Learn the principles of information security that secures data and protects systems from abuse
The following room is going to outline some of the fundamental principles of information security. The frameworks used to protect data and systems to the elements of what exactly makes data secure.
The measures, frameworks and protocols discussed throughout this room all play a small part in “Defence in Depth.”
Defence in Depth is the use of multiple varied layers of security to an organisation’s systems and data in the hopes that multiple layers will provide redundancy in an organisation’s security perimeter.
The CIA Triad
The CIA triad is an information security model that is used in consideration throughout creating a security policy. This model has an extensive background, ranging from being used in 1998.
This history is because the security of information (information security) does not start and/or end with cybersecurity, but instead, applies to scenarios like filing, record storage, etc.
Consisting of three sections: Confidentiality, Integrity and Availability (CIA), this model has quickly become an industry standard today. This model should help determine the value of data that it applies to, and in turn, the attention it needs from the business.
The CIA triad is unlike a traditional model where you have individual sections; instead, it is a continuous cycle.
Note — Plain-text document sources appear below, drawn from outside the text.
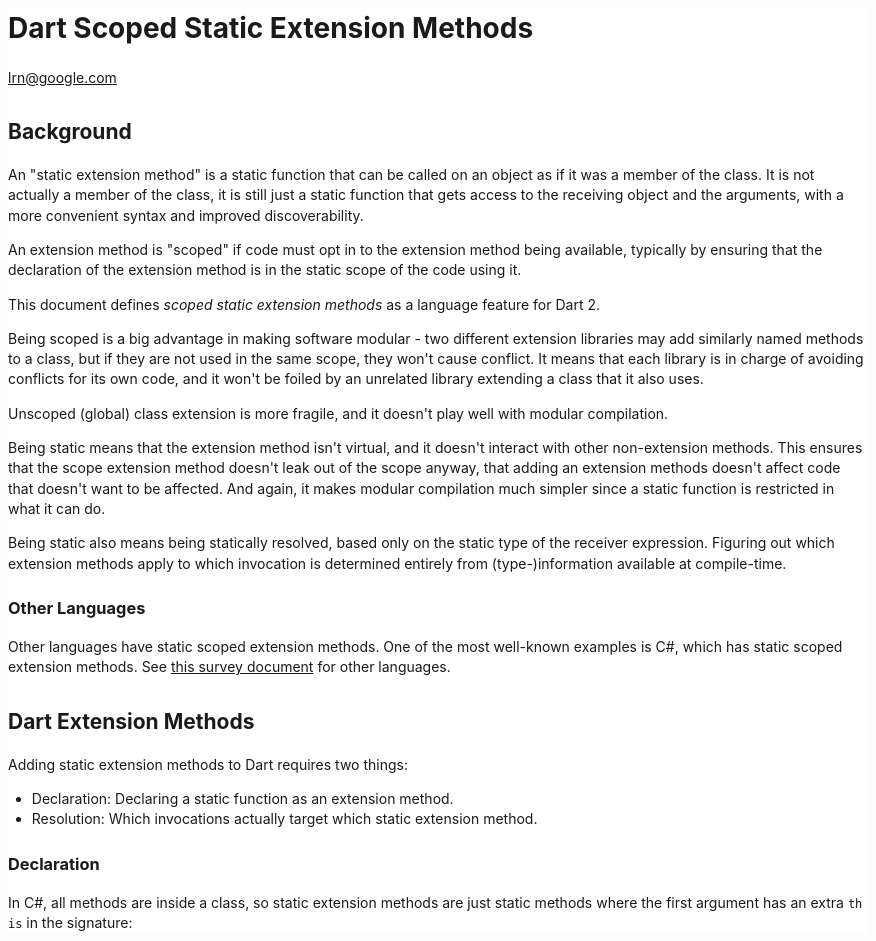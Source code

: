 # Dart Scoped Static Extension Methods

[lrn@google.com](mailto:lrn@google.com)


## Background

An "static extension method" is a static function that can be called on an object as if it was a member of the class. It is not actually a member of the class, it is still just a static function that gets access to the receiving object and the arguments, with a more convenient syntax and improved discoverability.

An extension method is "scoped" if code must opt in to the extension method being available, typically by ensuring that the declaration of the extension method is in the static scope of the code using it.

This document defines _scoped static extension methods_ as a language feature for Dart 2.

Being scoped is a big advantage in making software modular - two different extension libraries may add similarly named methods to a class, but if they are not used in the same scope, they won't cause conflict. It means that each library is in charge of avoiding conflicts for its own code, and it won't be foiled by an unrelated library extending a class that it also uses. 

Unscoped (global) class extension is more fragile, and it doesn't play well with modular compilation.

Being static means that the extension method isn't virtual, and it doesn't interact with other non-extension methods. This ensures that the scope extension method doesn't leak out of the scope anyway, that adding an extension methods doesn't affect code that doesn't want to be affected. And again, it makes modular compilation much simpler since a static function is restricted in what it can do.

Being static also means being statically resolved, based only on the static type of the receiver expression. Figuring out which extension methods apply to which invocation is determined entirely from (type-)information available at compile-time.


### Other Languages

Other languages have static scoped extension methods. One of the most well-known examples is C#, which has static scoped extension methods. See [this survey document](lrn-static-extension-survey.md) for other languages.


## Dart Extension Methods

Adding static extension methods to Dart requires two things:

*   Declaration: Declaring a static function as an extension method.
*   Resolution: Which invocations actually target which static extension method.


### Declaration

In C#, all methods are inside a class, so static extension methods are just static methods where the first argument has an extra `this` in the signature:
Whilst the three elements to the CIA triad can arguably overlap, if even just one element is not met, then the other two are rendered useless (similar to the fire triangle). If a security policy does not answer these three sections, it is seldom an effective security policy.
Whilst the three elements to the CIA triad are arguably self-explanatory, let’s explore these and contextualise them into cybersecurity.
This element is the protection of data from unauthorized access and misuse. Organisations will always have some form of sensitive data stored on their systems. To provide confidentiality is to protect this data from parties that it is not intended for.